DESCRIPTION OF THE TASK: Leave the pictures aside. Retype exactly the lines from the top of the data below through the one holding "The Ulysses spacecraft".

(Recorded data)

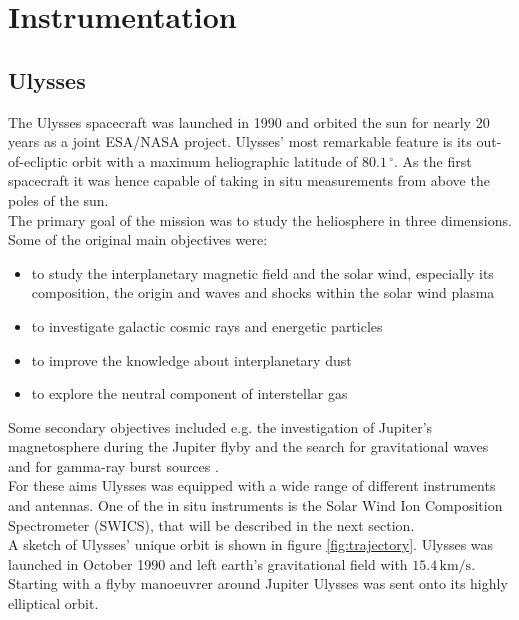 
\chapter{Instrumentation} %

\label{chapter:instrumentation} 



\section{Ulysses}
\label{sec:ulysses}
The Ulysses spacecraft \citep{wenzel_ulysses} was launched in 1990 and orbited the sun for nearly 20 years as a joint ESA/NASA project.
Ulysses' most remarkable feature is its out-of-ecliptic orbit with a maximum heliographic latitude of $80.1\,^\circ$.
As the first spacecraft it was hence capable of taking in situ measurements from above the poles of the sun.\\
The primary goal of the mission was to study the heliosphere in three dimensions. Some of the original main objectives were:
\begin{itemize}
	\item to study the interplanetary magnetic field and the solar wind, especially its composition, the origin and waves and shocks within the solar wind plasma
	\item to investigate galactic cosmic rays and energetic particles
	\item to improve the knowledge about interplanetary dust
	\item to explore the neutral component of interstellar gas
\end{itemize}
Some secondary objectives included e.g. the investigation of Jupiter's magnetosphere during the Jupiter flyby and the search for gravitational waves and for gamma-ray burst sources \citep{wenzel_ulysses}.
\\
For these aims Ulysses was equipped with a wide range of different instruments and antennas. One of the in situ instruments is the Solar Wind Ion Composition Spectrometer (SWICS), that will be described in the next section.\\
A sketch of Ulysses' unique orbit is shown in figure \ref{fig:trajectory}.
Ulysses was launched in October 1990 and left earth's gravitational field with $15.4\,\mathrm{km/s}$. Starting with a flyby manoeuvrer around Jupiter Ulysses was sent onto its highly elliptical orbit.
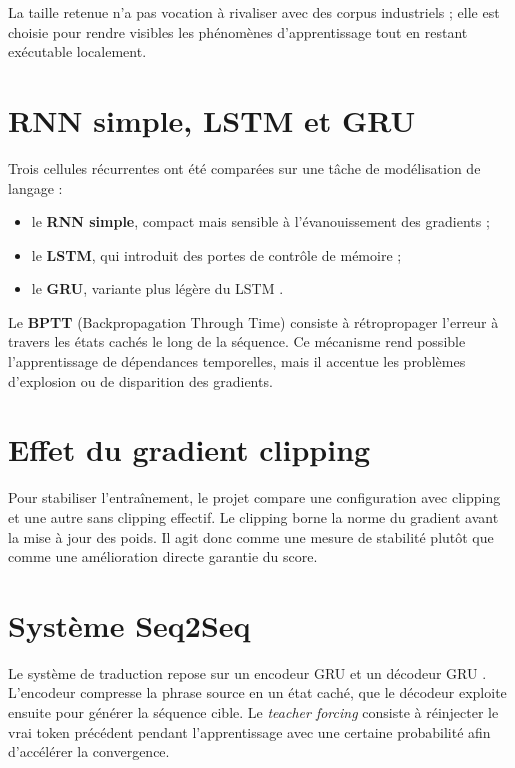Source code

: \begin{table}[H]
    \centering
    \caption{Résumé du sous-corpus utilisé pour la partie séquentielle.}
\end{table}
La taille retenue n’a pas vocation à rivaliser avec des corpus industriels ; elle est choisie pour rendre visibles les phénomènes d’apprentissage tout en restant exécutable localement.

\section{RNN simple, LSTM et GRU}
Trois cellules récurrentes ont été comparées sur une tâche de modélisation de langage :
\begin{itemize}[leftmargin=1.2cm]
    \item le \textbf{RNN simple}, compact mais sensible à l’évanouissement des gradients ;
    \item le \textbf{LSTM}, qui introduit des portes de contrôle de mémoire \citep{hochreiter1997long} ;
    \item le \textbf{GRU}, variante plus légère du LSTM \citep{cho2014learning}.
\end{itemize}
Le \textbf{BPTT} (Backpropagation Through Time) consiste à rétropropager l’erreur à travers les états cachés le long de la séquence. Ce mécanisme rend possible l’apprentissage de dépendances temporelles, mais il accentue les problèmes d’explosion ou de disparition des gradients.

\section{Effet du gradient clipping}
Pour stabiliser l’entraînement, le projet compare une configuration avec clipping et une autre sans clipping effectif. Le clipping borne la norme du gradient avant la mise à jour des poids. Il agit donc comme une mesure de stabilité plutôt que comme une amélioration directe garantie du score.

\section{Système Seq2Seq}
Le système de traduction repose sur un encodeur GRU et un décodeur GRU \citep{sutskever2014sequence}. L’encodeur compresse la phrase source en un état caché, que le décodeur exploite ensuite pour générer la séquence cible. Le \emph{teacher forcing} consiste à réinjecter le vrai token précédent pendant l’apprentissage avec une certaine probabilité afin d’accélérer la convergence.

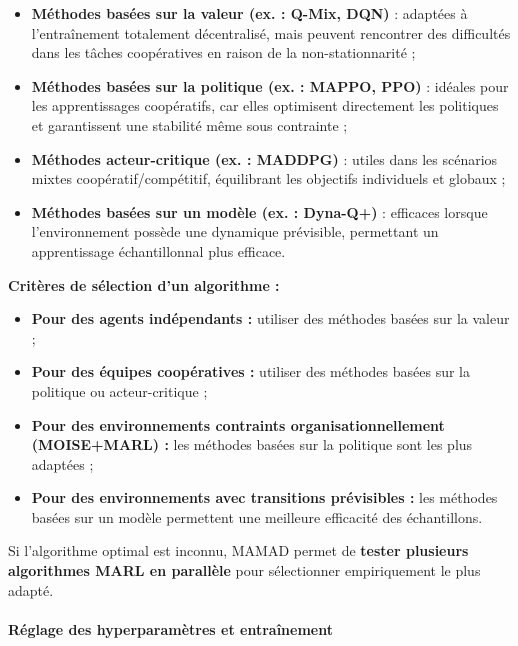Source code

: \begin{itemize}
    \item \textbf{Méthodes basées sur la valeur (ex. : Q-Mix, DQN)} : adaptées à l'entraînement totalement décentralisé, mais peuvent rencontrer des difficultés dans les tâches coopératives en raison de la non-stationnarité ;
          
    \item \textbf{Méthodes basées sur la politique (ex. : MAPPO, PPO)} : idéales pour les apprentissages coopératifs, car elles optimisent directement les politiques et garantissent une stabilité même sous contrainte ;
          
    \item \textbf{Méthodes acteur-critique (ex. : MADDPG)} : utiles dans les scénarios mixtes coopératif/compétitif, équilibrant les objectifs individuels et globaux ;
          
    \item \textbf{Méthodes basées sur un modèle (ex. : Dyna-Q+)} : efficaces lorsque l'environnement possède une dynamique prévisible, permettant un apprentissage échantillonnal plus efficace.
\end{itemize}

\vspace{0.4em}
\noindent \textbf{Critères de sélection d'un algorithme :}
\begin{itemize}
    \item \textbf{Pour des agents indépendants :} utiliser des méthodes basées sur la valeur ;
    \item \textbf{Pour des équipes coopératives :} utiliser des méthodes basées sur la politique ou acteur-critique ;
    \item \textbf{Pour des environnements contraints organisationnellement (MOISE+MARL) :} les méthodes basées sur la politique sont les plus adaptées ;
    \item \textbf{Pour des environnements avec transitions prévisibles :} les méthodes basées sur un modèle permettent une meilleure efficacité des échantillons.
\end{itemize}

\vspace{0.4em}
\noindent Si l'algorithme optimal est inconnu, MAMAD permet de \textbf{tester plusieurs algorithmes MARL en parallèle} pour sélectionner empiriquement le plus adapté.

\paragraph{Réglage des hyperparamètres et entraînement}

RESULT OF THIS EXERCISE:
\chapter{Instrumentation} %

\label{chapter:instrumentation} 



\section{Ulysses}
\label{sec:ulysses}
The Ulysses spacecraft \citep{wenzel_ulysses} was launched in 1990 and orbited the sun for nearly 20 years as a joint ESA/NASA project.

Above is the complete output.